Aujourd’hui, vous êtes officiellement à la retraite, mais pourtant très actif !

BK : Oui, je choisis mes activités, c’est le privilège des retraités. Je donne des cours au pôle formation de la CCI, ça m’oblige à être à la page, avec des jeunes, à réfléchir à la prospective de mes métiers.

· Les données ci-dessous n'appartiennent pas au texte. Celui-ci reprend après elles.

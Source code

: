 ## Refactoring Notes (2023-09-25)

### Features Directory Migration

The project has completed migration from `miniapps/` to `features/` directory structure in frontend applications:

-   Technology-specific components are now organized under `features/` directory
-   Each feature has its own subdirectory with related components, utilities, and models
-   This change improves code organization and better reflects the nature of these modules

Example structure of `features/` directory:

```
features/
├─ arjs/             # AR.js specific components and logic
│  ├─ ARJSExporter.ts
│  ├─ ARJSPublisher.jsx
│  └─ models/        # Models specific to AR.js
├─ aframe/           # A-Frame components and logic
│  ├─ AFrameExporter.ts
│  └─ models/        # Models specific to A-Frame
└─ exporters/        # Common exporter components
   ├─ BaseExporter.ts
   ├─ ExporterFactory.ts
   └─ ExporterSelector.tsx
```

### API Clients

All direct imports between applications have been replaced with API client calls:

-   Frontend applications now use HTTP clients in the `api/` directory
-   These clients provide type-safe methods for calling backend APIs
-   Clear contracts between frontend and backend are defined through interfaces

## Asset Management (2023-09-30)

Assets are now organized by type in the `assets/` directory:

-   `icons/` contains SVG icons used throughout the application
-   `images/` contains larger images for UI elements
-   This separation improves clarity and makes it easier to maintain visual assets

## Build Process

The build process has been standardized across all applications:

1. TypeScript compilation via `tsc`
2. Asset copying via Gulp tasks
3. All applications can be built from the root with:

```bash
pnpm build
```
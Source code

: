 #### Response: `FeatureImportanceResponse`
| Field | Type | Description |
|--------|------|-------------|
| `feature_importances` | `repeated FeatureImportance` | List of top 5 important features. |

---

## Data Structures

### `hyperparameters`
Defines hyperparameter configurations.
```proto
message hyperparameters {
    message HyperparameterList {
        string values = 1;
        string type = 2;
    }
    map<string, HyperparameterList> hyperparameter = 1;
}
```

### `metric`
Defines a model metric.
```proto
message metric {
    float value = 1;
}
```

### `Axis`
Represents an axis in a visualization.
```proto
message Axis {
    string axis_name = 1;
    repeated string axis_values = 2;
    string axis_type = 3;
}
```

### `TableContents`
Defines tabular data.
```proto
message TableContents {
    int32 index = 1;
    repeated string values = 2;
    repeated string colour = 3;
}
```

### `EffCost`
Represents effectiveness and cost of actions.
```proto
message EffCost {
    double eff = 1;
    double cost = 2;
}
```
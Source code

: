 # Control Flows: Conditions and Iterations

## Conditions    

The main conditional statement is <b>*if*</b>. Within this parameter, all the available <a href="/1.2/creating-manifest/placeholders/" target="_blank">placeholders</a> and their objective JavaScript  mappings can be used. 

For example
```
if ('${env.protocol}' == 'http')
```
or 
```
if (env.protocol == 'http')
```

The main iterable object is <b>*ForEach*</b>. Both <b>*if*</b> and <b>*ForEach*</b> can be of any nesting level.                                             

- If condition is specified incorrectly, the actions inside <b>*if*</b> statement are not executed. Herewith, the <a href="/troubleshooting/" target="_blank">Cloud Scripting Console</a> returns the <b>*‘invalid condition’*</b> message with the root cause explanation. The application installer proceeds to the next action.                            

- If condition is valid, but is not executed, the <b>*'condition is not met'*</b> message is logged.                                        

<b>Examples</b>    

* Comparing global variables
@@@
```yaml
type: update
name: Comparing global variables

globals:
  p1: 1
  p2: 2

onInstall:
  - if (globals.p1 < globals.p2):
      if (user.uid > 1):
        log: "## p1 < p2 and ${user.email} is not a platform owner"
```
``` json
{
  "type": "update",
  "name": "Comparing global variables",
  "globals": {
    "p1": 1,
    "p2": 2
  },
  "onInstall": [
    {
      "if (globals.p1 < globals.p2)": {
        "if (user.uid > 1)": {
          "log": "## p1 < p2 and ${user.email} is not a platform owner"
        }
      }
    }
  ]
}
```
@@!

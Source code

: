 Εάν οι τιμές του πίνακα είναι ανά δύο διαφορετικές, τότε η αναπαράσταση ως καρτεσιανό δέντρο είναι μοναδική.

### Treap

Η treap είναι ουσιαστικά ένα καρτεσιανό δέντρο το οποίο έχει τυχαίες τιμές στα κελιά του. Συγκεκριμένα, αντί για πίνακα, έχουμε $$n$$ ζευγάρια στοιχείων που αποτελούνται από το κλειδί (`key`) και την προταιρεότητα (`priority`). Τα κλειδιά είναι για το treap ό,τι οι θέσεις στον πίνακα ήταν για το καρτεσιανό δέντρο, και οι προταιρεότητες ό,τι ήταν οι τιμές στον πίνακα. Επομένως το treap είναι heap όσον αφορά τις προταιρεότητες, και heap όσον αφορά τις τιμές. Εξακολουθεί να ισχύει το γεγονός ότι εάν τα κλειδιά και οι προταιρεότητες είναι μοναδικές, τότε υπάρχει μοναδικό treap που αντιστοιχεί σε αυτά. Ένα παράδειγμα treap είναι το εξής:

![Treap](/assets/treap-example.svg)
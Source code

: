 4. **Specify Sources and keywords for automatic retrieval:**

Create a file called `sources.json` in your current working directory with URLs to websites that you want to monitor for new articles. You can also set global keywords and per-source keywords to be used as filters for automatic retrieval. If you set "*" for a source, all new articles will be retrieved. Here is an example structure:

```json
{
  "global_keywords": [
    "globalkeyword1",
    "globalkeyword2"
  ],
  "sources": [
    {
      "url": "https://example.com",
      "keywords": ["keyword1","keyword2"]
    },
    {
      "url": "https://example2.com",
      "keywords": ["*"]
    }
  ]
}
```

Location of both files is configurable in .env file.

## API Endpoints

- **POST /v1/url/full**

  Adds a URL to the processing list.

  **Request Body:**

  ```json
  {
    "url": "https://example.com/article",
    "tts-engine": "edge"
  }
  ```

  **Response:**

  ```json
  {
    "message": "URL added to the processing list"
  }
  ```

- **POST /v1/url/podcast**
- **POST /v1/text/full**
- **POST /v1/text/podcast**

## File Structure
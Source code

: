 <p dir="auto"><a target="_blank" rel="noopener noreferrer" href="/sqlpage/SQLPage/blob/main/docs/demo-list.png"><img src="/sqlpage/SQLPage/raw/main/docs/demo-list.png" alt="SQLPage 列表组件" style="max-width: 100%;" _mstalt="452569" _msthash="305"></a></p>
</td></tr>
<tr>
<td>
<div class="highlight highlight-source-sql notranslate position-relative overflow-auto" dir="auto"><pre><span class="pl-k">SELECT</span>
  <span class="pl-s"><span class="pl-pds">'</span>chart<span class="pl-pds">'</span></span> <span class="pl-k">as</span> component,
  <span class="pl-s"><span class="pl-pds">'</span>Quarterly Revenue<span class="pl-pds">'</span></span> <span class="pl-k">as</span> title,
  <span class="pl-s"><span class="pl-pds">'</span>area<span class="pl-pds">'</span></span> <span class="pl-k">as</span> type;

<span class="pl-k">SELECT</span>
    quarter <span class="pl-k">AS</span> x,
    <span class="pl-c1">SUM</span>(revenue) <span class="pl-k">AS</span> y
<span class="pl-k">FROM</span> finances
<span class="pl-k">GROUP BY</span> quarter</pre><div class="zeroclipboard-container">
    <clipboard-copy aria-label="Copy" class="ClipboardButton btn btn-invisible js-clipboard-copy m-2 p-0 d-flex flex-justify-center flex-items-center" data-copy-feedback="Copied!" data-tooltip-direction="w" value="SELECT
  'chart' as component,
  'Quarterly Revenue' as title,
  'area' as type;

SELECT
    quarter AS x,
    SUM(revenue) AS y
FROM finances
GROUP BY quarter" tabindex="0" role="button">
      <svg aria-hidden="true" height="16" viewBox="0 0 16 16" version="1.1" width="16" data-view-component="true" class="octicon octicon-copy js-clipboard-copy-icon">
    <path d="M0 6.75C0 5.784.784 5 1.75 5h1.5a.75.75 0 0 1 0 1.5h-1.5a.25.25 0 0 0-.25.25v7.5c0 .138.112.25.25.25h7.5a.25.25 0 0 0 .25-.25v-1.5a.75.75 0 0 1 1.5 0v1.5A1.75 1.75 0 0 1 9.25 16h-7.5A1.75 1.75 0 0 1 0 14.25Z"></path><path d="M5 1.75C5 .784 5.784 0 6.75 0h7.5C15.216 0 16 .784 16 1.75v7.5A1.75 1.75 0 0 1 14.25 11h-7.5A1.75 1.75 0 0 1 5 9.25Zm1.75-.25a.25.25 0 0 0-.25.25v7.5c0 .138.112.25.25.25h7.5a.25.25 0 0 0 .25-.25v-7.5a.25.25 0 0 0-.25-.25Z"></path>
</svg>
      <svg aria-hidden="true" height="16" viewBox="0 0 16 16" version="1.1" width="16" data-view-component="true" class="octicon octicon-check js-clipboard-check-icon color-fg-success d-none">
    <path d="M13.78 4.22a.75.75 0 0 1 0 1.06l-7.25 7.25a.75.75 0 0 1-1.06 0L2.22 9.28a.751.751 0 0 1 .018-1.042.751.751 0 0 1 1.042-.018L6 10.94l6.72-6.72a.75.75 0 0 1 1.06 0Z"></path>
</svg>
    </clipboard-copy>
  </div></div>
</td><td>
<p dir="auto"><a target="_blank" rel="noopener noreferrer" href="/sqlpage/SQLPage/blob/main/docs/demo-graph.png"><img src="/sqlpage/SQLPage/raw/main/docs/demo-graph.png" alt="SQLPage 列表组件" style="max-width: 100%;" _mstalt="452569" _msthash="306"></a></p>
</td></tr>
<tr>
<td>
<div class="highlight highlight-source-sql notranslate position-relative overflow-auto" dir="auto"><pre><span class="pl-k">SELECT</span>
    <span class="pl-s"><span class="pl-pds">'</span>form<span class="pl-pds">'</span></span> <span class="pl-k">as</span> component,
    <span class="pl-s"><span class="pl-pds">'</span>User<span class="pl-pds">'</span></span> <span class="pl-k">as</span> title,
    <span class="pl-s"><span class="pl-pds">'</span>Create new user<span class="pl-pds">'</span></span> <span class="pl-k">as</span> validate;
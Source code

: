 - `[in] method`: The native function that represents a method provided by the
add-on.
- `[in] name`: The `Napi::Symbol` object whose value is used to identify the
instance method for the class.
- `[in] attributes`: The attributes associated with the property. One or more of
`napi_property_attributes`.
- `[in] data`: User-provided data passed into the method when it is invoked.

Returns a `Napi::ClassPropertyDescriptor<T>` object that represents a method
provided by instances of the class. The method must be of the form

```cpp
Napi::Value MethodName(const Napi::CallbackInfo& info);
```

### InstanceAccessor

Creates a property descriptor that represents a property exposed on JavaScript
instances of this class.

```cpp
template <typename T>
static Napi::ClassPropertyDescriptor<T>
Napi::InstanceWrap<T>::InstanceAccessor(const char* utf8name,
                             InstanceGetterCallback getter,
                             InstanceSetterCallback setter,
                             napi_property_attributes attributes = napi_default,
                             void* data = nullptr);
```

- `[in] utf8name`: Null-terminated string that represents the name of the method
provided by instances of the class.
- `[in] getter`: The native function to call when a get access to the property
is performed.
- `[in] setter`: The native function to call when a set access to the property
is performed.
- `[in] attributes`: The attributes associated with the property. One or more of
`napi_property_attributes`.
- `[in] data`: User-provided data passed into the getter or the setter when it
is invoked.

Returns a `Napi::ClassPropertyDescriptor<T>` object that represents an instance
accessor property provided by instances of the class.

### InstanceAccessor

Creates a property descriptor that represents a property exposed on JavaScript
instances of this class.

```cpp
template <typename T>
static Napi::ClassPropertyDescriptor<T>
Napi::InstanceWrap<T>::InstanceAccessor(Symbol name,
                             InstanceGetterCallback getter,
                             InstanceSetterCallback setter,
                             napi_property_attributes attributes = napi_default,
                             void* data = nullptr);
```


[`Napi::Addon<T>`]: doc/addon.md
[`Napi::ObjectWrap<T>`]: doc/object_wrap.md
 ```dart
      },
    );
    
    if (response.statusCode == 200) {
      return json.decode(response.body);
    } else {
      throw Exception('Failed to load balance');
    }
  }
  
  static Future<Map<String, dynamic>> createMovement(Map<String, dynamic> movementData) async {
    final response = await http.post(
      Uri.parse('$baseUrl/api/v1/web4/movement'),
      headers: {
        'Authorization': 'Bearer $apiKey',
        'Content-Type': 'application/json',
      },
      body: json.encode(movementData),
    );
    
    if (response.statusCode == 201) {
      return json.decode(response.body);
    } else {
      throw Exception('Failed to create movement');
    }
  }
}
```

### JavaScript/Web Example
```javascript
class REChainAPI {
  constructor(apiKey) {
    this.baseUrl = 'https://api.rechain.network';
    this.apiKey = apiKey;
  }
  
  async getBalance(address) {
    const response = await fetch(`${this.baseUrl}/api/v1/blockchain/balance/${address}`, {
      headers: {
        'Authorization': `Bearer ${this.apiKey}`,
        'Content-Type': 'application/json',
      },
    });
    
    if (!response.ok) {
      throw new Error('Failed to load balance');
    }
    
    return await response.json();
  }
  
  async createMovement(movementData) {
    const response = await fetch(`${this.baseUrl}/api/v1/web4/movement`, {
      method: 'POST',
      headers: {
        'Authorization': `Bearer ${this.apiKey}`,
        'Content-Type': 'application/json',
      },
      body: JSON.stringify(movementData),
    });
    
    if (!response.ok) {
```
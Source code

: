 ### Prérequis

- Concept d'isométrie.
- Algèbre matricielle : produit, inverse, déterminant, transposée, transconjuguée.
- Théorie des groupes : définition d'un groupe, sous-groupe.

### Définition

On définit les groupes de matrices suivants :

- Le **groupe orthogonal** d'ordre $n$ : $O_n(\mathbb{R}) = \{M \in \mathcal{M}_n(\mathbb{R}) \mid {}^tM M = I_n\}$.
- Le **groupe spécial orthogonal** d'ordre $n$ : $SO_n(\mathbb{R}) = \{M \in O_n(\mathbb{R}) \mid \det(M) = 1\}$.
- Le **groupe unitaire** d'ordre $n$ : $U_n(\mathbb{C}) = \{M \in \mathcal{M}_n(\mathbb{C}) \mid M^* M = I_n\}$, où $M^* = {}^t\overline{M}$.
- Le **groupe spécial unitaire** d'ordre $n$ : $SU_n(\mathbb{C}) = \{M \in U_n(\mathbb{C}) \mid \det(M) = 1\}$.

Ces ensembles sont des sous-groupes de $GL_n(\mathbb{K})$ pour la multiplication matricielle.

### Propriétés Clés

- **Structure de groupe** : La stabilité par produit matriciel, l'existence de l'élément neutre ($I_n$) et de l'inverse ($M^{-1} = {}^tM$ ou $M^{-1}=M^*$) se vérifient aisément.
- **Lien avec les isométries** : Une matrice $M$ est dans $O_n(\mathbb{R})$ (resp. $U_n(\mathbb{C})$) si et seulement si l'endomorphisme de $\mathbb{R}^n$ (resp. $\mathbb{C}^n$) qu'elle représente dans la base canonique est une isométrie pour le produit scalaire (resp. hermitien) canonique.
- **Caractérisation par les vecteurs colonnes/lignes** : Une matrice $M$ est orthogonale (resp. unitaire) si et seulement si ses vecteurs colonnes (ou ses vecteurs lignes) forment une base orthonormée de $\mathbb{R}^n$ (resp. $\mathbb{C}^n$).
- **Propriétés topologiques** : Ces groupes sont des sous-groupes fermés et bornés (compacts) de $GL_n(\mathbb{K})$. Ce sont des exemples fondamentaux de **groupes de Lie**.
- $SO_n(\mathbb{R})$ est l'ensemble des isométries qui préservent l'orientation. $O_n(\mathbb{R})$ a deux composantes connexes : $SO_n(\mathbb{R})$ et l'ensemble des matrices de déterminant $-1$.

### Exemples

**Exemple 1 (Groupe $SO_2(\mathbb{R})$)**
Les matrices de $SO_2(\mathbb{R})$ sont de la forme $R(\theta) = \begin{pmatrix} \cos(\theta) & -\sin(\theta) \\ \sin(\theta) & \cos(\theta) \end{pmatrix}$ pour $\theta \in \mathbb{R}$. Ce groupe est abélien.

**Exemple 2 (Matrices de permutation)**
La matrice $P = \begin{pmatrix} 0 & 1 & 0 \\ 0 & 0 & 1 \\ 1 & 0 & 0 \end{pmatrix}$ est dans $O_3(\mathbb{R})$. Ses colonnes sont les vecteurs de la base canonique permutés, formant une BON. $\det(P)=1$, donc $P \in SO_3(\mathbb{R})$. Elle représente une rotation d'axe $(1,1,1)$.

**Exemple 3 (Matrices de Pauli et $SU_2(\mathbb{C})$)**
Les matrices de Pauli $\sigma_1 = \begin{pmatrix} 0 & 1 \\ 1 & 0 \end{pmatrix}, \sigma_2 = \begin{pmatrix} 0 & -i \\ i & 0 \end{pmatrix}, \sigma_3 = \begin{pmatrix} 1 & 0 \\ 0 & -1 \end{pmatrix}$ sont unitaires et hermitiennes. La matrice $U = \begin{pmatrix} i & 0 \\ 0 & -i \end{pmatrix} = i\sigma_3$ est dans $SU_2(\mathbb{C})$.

Moi je leur dis qu’avant le covid, c’était la préhistoire, et je n’enseigne pas la préhistoire. Le dernier cours que j’ai donné, c’est l’avènement du futur, l’intelligence artificielle, le virtuel, le métavers.

Et puis vous avez succédé à Jean-Marie Vetter à la présidence de l’Institut des arts et traditions populaires, quel souvenir gardez-vous de votre Bretzel d’or en 2018 ?

BK : J’ai été distingué dans la promo de François Florent, Pierre Hermé, Florine, l’illustratrice, Hervé Thys, le physico-chimiste. Ça fait du bien d’être reconnu pour ses valeurs professionnelles face à des monstres sacrés, des monuments. Jean-Marie Vetter attendait mon retour et maintenant, je m’investis, mais dans le bénévolat, afin d’en faire quelque chose d’utile pour l’Alsace. Je suis assez content, j’ai un comité régénéré, quand je suis arrivé, j’étais le plus jeune… On cherche encore des femmes, dans les métiers d’art et du sud de l’Alsace.

Une convention a rassemblé 35 Bretzelisés le 31 mars, quel était son objectif ?

BK : L’idée c’est de les associer, parce qu’ils sont reconnus dans leur milieu et peuvent nous signaler des candidatures ou participer au jury de sélection. Avec les anciens lauréats présents, Jean-Charles Spindler, Pierre Mann, Huguette Dreikhaus, Monique Jung, Nicolas Riefel, Steve Risch, etc., on voudrait créer une communauté de gens prêts à suivre des plus jeunes par exemple.

Quelles sont les autres nouveautés qui sont déjà actées ?

BK : La distinction d’une commune ou intercommunalité, dans l’art, la tradition, le patrimoine ou l’environnement. Accorder un Bretzel d’or, c’est mettre la lumière sur des initiatives remarquables pour les rendre visibles et exemplaires pour les autres. Ensuite, avec près de 30 ans dans l’événementiel, ce que je ne supporte plus, c’est le tout gratuit. Le système américain fait payer la soirée, et c’est souvent caritatif, je trouve cela génial. Sans faire la révolution, on va mettre un chapeau comme au théâtre, et l’argent ira à l’association que l’on récompense dans l’année. Notre raison d’être est là, faire du bien à l’Alsace, en complémentarité des autres organismes.


 

L’info en plus

Germain Muller a créé les Bretzels d’or en 1976, et récompensé le Mime Marceau, Tomi Ungerer, Pierre Pflimlin, Paul Haeberlin, Jean-Marie Lehn etc. Le 31 mars dernier, quatre Bretzels d’or—des reliquats de la période covid—ont été distribués aux DiVINes d’Alsace, aux Bretschtelle Eck, à Francis Laffon et Dominique Massenez. La prochaine cérémonie aura lieu le 8 octobre à Marlenheim.